青天の霹靂とも呼べる驚きだ。芥川賞直木賞の候補者にノミネ-トされたこと自体驚きであったのにアッサリと文壇の歴史に名を刻んでしまった。

「どうで死ぬ身の一踊り」が2009年に脚光を浴びることとなり、それ以来気になる作家であるが車谷長吉と遜色ない位強烈であり、そしてお下劣である。
文学好きな上品なおば様達が「芥川賞受賞作品なら是非読んでおかなきゃ」などとのたまいかなり買いそうな気もするが、嫌悪感に卒倒する様が目に浮かぶ。

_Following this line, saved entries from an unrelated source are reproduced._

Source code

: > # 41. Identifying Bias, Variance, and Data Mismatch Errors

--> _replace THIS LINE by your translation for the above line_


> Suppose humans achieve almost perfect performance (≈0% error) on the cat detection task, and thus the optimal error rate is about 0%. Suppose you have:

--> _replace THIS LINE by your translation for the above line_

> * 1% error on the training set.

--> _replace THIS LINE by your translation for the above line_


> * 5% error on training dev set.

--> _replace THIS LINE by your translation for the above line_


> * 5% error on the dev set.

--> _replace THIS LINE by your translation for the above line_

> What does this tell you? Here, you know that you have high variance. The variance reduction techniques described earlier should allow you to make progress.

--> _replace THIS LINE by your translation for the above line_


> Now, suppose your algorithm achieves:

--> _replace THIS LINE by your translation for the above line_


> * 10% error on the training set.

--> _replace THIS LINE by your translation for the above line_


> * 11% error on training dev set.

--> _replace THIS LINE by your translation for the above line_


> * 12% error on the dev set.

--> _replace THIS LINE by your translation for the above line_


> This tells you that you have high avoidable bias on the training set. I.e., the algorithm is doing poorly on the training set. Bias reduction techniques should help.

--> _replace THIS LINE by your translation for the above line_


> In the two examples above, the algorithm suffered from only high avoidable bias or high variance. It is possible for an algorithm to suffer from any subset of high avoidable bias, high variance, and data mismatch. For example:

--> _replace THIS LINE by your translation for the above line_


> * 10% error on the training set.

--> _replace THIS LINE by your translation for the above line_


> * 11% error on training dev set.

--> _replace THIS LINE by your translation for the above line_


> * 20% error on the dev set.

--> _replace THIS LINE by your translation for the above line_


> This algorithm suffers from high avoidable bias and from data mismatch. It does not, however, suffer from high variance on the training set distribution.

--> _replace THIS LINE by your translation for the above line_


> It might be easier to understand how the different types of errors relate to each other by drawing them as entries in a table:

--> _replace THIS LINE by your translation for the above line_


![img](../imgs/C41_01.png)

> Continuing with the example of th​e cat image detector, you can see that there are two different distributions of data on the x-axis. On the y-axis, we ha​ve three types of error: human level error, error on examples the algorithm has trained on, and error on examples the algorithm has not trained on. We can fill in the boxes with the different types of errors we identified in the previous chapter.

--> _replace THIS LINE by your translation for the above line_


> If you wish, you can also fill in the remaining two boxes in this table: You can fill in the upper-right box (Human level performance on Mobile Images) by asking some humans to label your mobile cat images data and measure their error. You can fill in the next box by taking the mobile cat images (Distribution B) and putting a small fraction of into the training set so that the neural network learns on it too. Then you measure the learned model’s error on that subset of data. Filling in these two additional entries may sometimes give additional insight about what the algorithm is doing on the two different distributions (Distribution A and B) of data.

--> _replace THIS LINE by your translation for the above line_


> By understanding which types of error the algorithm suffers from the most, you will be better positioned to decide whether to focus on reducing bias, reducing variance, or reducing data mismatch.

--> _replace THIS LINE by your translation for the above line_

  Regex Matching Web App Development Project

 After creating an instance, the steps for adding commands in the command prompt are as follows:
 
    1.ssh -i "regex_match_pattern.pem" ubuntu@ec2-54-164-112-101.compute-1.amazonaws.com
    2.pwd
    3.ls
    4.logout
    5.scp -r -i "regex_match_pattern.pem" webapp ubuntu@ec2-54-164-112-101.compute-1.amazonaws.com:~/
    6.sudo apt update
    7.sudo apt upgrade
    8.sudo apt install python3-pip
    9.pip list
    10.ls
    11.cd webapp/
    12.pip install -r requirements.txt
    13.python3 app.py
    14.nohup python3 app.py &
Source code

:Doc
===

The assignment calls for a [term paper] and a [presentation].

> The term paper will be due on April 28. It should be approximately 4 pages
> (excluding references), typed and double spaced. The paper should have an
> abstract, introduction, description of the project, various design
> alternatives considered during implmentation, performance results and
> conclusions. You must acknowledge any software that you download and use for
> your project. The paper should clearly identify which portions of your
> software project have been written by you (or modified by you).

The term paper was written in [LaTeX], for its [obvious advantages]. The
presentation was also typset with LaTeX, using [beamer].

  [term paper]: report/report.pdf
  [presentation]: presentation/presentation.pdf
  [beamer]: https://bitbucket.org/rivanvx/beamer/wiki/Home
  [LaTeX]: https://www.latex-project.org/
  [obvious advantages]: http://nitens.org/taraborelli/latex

写真で見るのと同様TVに映し出された映像も全く作家という風貌には遠いものであったが本人自ら暴力をふるい続けた来た過去を明らかにしている。あわせて実の父親が婦女暴行で逮捕された人間であることもオ-プンにしている。
なんとも凄い人間が作家として精進してくれたものだ。

受賞の感想として西村賢太は以下のように述べている。
 「自分よりだめなやつがいると思って救われる人がいればいい。思い出すと恥ずかしく、考えると腹が立つようなことしか書けない」

社会もこじんまりとまとまり閉塞感に包まれる中、このようなお下劣でも力強く訴える作品を書き続けている男に文壇最高の賞を与えた選考委員の方々に心より敬意を表したい。
受賞を機に西村賢太の作品に接する機会が益々増えるであろうことは望外の喜びである。